La psicoterapia è la cura della mente, cioè di quell’aspetto di noi che si occupa di percepire il mondo, in particolare il mondo umano, e di interagirvi [7].

Per comprendere il concetto di malattia mentale è fondamentale conoscere la fisiologia della mente, che nasce sana e può sviluppare una patologia per fattori ambientali, rintracciabili in rapporti interumani non validi o addirittura malati [8].

Quando la mente funziona bene è conservato il rapporto e lo scambio tra il mondo esterno e quello interno, quando qualcosa non va questo scambio si compromette e la lettura di ciò che abbiamo dentro di noi e di ciò che ci circonda è alterata, la fantasia e la vitalità, competenze prettamente umane, si riducono o si impoveriscono.

La persona non riesce a capire cosa sente, qual è il senso delle cose, fatica a comprendere gli altri e a vivere relazioni sane; fino ad arrivare all’alterazione della percezione fisica, come grado più elevato di gravità.

Le conseguenze di questo malessere possono essere comportamenti abnormi oppure stati d’animo pesanti come angosce, fobie, pensieri incoerenti, anche non visibili esternamente, che però possono invalidare tutti i campi d’azione della persona che ne soffre.

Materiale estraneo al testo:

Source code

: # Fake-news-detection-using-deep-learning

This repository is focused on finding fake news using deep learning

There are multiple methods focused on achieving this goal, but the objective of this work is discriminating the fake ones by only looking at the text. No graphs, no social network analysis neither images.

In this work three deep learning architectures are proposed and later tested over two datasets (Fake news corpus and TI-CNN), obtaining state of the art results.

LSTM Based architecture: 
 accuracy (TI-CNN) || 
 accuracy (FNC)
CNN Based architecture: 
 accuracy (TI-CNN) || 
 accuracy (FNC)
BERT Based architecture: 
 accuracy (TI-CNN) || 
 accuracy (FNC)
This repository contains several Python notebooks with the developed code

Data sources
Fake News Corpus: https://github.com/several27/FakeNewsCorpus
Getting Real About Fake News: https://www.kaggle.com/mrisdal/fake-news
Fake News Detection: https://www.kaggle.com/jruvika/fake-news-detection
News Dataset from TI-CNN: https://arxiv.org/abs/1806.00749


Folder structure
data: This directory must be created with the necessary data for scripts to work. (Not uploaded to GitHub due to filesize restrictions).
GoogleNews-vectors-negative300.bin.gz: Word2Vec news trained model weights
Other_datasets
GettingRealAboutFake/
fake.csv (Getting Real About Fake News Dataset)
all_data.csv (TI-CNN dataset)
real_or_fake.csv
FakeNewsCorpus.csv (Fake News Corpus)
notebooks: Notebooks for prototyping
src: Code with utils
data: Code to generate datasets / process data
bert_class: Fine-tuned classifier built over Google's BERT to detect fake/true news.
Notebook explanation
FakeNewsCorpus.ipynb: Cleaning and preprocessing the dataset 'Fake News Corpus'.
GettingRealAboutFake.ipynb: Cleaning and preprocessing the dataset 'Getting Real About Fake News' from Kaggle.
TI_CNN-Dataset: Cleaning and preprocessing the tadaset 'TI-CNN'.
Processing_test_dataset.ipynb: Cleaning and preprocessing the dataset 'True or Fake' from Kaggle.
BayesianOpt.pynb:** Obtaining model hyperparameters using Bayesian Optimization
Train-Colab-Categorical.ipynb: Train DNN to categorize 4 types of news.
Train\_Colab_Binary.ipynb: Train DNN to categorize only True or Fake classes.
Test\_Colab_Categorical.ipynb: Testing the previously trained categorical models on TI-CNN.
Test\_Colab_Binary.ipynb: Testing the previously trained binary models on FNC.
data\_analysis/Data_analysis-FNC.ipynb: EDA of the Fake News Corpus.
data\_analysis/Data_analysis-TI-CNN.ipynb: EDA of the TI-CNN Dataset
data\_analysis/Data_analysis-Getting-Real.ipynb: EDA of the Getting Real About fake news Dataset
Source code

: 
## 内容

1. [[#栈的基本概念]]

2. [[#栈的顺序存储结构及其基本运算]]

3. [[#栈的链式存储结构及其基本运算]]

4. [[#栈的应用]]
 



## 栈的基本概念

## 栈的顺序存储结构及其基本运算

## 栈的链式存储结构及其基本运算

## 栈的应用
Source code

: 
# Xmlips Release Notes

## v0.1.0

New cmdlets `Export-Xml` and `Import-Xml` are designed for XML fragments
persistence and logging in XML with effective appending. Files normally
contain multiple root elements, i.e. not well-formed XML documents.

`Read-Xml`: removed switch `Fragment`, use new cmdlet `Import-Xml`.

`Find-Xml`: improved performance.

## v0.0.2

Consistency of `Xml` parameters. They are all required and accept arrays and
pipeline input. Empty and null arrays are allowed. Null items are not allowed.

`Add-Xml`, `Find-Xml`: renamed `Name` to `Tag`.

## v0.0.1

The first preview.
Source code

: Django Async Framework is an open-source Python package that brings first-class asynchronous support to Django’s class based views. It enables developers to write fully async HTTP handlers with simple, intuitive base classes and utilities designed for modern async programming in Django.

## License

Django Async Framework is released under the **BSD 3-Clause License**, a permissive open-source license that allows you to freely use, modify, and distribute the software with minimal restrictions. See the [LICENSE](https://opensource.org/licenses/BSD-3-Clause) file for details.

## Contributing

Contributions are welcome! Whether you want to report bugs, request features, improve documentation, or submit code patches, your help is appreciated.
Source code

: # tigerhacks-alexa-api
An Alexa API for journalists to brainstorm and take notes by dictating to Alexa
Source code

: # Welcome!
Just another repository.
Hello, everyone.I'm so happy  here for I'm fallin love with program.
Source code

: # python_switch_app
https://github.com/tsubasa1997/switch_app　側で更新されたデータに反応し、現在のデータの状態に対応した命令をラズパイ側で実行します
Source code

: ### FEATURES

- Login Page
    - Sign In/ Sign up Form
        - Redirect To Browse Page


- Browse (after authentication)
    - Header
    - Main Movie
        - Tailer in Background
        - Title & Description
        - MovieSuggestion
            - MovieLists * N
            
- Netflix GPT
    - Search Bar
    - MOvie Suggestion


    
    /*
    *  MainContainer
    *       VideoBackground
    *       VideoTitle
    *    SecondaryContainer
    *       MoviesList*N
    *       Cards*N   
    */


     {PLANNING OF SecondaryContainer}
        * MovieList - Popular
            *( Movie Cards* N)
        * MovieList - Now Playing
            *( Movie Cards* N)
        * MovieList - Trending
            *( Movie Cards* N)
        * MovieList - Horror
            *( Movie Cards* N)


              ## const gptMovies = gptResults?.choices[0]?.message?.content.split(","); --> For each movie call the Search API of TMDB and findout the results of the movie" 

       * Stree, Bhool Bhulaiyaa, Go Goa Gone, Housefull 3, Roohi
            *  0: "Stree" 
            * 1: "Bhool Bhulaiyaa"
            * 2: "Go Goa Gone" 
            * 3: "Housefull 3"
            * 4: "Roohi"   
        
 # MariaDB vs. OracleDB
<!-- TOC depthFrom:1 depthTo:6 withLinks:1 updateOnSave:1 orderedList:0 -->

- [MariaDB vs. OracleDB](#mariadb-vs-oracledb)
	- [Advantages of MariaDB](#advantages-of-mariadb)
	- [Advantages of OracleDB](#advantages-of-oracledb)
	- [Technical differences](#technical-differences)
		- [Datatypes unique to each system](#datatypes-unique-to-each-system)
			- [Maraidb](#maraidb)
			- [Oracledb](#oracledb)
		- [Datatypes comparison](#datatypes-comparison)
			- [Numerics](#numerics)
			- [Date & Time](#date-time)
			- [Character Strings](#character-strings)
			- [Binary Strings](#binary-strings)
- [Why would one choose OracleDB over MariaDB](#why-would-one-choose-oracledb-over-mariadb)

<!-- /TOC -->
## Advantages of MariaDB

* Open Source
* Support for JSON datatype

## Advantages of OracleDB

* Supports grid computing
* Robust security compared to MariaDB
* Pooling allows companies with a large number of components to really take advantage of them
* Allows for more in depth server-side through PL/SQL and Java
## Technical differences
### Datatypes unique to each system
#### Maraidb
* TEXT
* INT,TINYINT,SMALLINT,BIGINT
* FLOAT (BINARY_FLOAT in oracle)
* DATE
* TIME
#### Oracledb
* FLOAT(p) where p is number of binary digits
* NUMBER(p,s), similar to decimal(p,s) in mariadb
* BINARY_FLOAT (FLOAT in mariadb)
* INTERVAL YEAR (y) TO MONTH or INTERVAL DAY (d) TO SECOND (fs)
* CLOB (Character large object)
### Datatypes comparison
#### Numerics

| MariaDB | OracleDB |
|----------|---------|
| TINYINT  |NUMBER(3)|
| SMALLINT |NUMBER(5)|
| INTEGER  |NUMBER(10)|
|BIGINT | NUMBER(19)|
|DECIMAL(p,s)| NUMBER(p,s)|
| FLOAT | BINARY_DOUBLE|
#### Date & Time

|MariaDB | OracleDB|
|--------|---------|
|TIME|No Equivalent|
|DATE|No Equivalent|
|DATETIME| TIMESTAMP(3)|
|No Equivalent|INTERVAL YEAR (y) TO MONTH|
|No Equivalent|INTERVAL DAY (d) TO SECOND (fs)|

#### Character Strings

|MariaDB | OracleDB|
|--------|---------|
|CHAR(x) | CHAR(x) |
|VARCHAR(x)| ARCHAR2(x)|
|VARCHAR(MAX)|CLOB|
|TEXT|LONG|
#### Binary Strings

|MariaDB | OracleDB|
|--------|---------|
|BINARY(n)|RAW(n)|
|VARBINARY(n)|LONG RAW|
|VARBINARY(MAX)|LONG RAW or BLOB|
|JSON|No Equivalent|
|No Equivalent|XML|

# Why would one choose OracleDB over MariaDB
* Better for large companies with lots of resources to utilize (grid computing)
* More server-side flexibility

Compito della psicoterapia è dunque rintracciare la malattia nel comportamento, nella mente cosciente e, per lo psicoterapeuta con una formazione psicodinamica, nella mente non cosciente, propria dei sogni ma anche “visibile e conoscibile” nei rapporti interumani profondi, tra cui quello psicoterapeutico.

Il Protocollo di ricerca-intervento psicologico “L’aderenza terapeutica nei pazienti con sclerosi multipla”, svolto presso l’Azienda Ospedaliera S. Maria di Terni a partire dal 2015 con la collaborazione della Struttura Complessa di Neurologia e il Servizio di Psicologia Ospedaliera, ne è un’ulteriore dimostrazione.

Tale Ricerca ha avuto la finalità di migliorare l’aderenza alla terapia farmacologica tenendo sotto controllo la variabile psicologica; partendo dal dato che il miglioramento della rappresentazione di malattia, degli stati d’ansia e depressivi, garantisce: una gestione adeguata dello stress, una maggiore consapevolezza di tutti gli aspetti della malattia stessa e una risposta psicocomportamentale appropriata, che potrebbe esitare in una migliore aderenza alla terapia.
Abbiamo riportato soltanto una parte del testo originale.